The goal is to create a pipeline to identify and treck vehicles in a video from a front-facing camera on a car. I used a traditional Computer Vision approach for object detection: processing stages, feature extraction, spatial sampling and classification. Different algorithms and techniques can be applied for these stages, and the parameters for each stage are usually tuned by hand. In comparison, a Deep Neural Network designed for object detection can perform these tasks using a complex interconnected architecture where the stages are not as distinct. Lower layers of a neural network, i.e. the ones closer to the input data, typically perform some equivalent of feature extraction, while higher layers can localize and classify simultaneously to produce detections.
Project steps:
- Perform a Histogram of Oriented Gradients (HOG) feature extraction on a labeled training set of images and train a classifier Linear SVM classifier
- Image processing: color transformation, binned color features, color histograms, HOG feature vector.
- SVM features preprocessing: normalization.
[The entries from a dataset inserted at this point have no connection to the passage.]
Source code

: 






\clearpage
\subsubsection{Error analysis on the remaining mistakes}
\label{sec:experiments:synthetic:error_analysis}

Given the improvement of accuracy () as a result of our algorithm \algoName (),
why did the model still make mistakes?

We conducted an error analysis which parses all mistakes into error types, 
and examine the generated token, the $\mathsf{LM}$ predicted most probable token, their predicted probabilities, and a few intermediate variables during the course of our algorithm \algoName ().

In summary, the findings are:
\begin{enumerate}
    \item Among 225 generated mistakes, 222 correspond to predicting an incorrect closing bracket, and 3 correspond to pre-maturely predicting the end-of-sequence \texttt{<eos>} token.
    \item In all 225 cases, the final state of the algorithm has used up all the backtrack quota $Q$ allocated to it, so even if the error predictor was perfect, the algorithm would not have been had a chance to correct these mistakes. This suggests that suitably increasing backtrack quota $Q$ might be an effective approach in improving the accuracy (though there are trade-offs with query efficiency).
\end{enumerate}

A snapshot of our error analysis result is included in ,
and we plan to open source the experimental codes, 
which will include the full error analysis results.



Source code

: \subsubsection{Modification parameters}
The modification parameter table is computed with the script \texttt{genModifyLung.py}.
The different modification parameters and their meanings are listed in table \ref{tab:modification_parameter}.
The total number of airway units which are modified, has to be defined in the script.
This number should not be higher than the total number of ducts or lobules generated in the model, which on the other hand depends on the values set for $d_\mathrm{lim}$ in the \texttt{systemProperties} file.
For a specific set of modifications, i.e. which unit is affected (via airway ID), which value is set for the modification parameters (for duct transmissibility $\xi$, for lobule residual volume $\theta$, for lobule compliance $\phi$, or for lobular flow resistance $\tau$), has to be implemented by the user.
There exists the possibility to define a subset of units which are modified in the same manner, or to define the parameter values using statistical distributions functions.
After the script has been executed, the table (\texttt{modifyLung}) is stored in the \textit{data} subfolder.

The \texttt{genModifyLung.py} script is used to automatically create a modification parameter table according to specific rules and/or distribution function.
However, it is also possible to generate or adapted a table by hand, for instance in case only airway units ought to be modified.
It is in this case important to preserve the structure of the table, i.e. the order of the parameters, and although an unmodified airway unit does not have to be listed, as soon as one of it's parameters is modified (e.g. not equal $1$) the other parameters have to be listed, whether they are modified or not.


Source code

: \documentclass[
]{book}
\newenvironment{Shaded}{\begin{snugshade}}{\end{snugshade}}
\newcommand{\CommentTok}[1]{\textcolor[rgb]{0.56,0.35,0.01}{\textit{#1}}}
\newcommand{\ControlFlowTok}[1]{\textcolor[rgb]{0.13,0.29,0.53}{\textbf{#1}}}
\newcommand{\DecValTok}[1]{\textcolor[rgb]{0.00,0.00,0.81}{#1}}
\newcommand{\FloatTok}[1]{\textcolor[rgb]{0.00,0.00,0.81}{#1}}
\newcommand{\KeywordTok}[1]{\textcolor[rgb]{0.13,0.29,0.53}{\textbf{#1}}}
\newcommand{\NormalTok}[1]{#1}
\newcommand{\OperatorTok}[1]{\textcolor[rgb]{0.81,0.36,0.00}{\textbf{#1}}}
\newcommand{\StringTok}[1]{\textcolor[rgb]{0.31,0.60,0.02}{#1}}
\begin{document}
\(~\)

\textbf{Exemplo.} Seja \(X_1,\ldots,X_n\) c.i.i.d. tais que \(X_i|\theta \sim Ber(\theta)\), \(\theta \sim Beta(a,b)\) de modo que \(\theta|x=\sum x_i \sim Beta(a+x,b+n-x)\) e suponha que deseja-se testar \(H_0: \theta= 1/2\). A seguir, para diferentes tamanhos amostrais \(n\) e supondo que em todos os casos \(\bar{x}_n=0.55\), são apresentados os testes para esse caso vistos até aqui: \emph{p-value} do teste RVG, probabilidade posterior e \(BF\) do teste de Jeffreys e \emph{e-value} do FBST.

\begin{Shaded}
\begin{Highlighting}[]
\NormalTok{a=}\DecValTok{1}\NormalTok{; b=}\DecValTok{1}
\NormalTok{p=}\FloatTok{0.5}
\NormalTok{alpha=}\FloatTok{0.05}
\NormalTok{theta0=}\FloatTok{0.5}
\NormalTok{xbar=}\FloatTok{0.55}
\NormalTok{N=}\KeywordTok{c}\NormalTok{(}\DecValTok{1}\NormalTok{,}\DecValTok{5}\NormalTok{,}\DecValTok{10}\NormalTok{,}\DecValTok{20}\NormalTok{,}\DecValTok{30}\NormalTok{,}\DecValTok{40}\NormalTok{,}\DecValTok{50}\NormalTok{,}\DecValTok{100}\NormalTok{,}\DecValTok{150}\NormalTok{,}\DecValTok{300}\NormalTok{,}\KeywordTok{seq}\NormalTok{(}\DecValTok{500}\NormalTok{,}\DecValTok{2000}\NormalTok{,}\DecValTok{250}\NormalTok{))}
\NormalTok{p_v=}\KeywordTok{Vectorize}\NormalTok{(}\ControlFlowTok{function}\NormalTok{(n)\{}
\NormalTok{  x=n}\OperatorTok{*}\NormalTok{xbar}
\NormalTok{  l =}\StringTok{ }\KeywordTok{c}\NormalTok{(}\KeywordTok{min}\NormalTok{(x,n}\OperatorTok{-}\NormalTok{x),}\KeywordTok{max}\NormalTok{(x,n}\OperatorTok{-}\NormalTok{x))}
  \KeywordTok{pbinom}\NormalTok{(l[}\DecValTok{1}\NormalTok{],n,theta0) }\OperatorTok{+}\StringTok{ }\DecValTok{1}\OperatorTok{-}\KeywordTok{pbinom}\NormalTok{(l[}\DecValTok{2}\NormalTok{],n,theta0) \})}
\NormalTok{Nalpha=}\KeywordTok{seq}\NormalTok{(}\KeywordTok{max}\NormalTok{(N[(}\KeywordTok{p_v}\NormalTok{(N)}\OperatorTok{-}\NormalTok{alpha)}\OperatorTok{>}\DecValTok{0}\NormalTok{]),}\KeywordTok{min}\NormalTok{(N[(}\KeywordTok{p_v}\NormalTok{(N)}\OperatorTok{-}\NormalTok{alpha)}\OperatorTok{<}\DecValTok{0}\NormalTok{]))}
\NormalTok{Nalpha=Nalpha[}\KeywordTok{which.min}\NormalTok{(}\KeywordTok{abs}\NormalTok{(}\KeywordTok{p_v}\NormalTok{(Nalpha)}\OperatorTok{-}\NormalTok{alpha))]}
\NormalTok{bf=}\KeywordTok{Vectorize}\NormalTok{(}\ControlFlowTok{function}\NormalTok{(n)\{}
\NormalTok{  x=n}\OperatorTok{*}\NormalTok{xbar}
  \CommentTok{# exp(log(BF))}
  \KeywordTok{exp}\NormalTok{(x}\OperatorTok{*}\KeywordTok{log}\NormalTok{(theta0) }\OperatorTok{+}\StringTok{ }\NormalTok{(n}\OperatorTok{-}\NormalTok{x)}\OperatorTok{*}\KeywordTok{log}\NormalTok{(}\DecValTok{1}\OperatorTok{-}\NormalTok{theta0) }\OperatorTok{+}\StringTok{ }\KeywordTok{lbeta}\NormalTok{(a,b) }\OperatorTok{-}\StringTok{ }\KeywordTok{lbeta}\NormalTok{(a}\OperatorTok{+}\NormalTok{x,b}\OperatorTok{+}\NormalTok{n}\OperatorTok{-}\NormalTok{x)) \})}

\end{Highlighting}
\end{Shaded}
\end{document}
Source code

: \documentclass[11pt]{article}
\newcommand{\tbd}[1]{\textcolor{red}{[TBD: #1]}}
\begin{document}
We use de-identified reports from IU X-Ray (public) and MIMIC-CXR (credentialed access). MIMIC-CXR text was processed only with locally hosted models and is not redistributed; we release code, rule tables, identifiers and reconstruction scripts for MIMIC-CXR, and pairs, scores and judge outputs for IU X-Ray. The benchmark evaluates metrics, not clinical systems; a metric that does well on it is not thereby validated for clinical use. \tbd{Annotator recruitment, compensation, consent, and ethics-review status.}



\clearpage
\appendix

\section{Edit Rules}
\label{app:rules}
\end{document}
Randomization of a selection for training and testing data.
- Implement a sliding-window technique and use your trained classifier to search for vehicles in images.
- Run pipeline on a video stream and create a heat map of recurring detections frame by frame to reject outliers and follow detected vehicles.
- Estimate a bounding box for vehicles detected.
I created help functions to extract featues from images. You can find it in the cell code 2
of the IPython notebook
. I have tryed different combinations of params to extract HOG features:
- Color map
- Different channels
- Cell size
- Block size
- Orientation
In the cell 10
you can find best 5 results.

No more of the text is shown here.